K-Core Decomposition on Super Large Graphs with Limited Resources

• URL: http://arxiv.org/abs/2112.14840v1
• Date: Sun, 26 Dec 2021 04:34:11 GMT
• Title: K-Core Decomposition on Super Large Graphs with Limited Resources
• Authors: Shicheng Gao, Jie Xu, Xiaosen Li, Fangcheng Fu, Wentao Zhang, Wen Ouyang, Yangyu Tao, Bin Cui
• Abstract summary: Recent years have seen rapid growth in the scale of the graph, especially in industrial settings. Applying K-core decomposition on large graphs has attracted more and more attention from academics and the industry. We propose a divide-and-conquer strategy on top of the distributed K-core decomposition algorithm.
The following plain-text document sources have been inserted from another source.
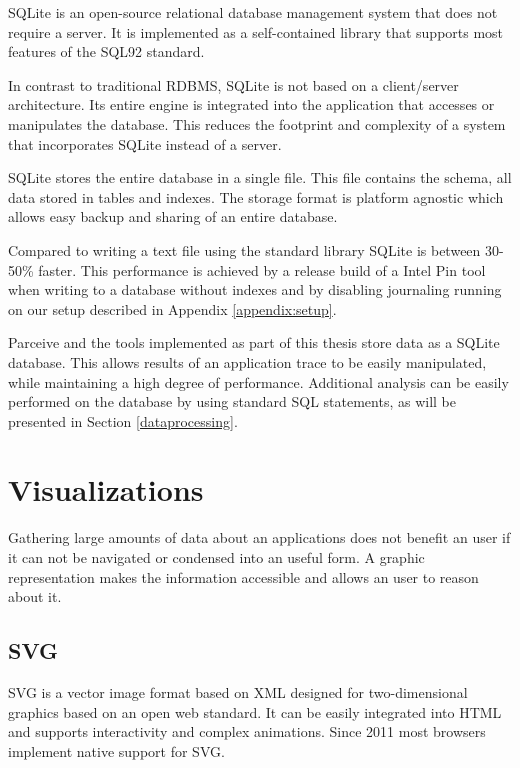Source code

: SQLite \cite{sqlitebook} is an open-source relational database management system that does not require a server. It is implemented as a self-contained library that supports most features of the SQL92 standard.

In contrast to traditional RDBMS, SQLite is not based on a client/server architecture. Its entire engine is integrated into the application that accesses or manipulates the database. This reduces the footprint and complexity of a system that incorporates SQLite instead of a server.

SQLite stores the entire database in a single file. This file contains the schema, all data stored in tables and indexes. The storage format is platform agnostic which allows easy backup and sharing of an entire database.

Compared to writing a text file using the standard library SQLite is between 30-50\% faster. This performance is achieved by a release build of a Intel Pin tool when writing to a database without indexes and by disabling journaling running on our setup described in Appendix \ref{appendix:setup}.

Parceive and the tools implemented as part of this thesis store data as a SQLite database. This allows results of an application trace to be easily manipulated, while maintaining a high degree of performance. Additional analysis can be easily performed on the database by using standard SQL statements, as will be presented in Section \ref{dataprocessing}.

\section {Visualizations}

Gathering large amounts of data about an applications does not benefit an user if it can not be navigated or condensed into an useful form. A graphic representation makes the information accessible and allows an user to reason about it.

\subsection {SVG}

SVG \cite{svg11} is a vector image format based on XML designed for two-dimensional graphics based on an open web standard. It can be easily integrated into HTML and supports interactivity and complex animations. Since 2011 most browsers implement native support for SVG.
• Score: 17.71064869466004
• License: http://arxiv.org/licenses/nonexclusive-distrib/1.0/
• Abstract: K-core decomposition is a commonly used metric to analyze graph structure or study the relative importance of nodes in complex graphs. Recent years have seen rapid growth in the scale of the graph, especially in industrial settings. For example, our industrial partner runs popular social applications with billions of users and is able to gather a rich set of user data. As a result, applying K-core decomposition on large graphs has attracted more and more attention from academics and the industry. A simple but effective method to deal with large graphs is to train them in the distributed settings, and some distributed K-core decomposition algorithms are also proposed. Despite their effectiveness, we experimentally and theoretically observe that these algorithms consume too many resources and become unstable on super-large-scale graphs, especially when the given resources are limited. In this paper, we deal with those super-large-scale graphs and propose a divide-and-conquer strategy on top of the distributed K-core decomposition algorithm. We evaluate our approach on three large graphs. The experimental results show that the consumption of resources can be significantly reduced, and the calculation on large-scale graphs becomes more stable than the existing methods. For example, the distributed K-core decomposition algorithm can scale to a large graph with 136 billion edges without losing correctness with our divide-and-conquer technique.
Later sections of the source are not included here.